Following the release of Health Canada’s Trans Fat Task Force Report in June 2007, the Heart and Stroke Foundation of Canada has been recommending that the federal and provincial governments introduce regulations to eliminate trans fat in the Canadian food supply.

According to a statement issued by the Heart and Stroke Foundation in June, “Reducing trans fat levels to those recommended by the Trans Fat Task Force will reduce the number of heart attacks in Canada and save lives.

“A high consumption of trans fats leads to a threefold increase in the risk of heart disease and is responsible for almost 3,000 cardiac deaths every year in Canada.

“Trans fats are at least five times more harmful, on a gram-by-gram basis, than saturated fats,” stated the report.

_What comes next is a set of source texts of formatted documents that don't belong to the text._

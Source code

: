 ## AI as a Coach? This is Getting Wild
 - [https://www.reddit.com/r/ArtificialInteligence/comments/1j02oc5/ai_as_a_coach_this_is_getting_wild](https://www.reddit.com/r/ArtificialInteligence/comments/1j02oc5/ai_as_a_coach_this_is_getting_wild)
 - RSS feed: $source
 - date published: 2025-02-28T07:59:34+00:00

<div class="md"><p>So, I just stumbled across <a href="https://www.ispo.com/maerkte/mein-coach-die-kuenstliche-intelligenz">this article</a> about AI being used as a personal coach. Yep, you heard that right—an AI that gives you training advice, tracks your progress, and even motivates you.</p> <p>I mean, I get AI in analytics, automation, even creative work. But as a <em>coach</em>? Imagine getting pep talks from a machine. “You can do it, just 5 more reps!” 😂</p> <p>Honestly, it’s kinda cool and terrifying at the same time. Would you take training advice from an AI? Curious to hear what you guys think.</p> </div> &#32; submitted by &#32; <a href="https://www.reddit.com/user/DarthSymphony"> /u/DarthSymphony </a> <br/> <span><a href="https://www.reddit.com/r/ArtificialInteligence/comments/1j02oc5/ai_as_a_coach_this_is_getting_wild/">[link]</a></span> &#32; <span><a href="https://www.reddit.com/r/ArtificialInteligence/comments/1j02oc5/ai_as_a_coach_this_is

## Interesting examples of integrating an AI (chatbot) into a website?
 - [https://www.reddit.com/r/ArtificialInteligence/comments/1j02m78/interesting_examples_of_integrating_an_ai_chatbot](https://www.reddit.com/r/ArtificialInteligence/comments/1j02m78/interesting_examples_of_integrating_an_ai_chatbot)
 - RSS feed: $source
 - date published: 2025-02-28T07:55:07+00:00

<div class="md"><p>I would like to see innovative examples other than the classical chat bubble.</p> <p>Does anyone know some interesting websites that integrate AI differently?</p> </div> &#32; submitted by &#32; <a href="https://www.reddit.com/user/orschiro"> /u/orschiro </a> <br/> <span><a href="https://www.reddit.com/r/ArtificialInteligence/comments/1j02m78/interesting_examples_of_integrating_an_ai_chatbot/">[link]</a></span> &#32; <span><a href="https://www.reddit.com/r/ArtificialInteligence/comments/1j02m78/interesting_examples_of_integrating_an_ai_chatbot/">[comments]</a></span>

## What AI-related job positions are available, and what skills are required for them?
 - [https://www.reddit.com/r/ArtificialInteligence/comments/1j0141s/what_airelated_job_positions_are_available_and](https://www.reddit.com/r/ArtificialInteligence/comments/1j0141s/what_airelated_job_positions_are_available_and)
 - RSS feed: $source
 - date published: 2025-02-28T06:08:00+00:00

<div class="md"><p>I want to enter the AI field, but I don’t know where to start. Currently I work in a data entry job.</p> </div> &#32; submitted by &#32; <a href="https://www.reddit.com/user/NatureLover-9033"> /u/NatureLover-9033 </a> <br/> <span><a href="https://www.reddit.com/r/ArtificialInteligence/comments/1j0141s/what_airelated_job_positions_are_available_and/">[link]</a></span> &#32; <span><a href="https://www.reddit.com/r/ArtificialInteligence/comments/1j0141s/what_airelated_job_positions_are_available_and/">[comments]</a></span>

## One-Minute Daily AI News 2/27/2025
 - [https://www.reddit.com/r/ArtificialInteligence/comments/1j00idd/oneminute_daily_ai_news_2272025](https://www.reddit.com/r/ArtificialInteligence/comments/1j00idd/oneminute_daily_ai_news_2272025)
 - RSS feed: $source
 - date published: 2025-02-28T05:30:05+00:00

The new regulations in B.C. will also place restrictions on packaged foods, allowing a maximum of between two and five per cent trans fat content.

“We want healthier food choices to be the easier choice. Consumers won’t see or taste the difference in the meal they’ve ordered, but with restrictions on industrially produced trans fat, they will be eating foods that have been prepared using healthier ingredients,” said British Columbia’s minister of healthy living and sport, Ida
Chong, in a statement issued on Sept. 29.

However, the new regulations do not apply to food sold in grocery stores.

This has been the source of criticism from the Canadian Restaurant and Foodservices Association (CRFA), a national advocacy group that represents restaurants, caterers and other food service businesses in Canada.

“This is an example of our industry being side-swiped by a public policy initiative where the real public policy impact would be covering grocery stores and covering all food,” said CRFA’s regional vice-president Mark Von Schellwitz in an interview with the CBC.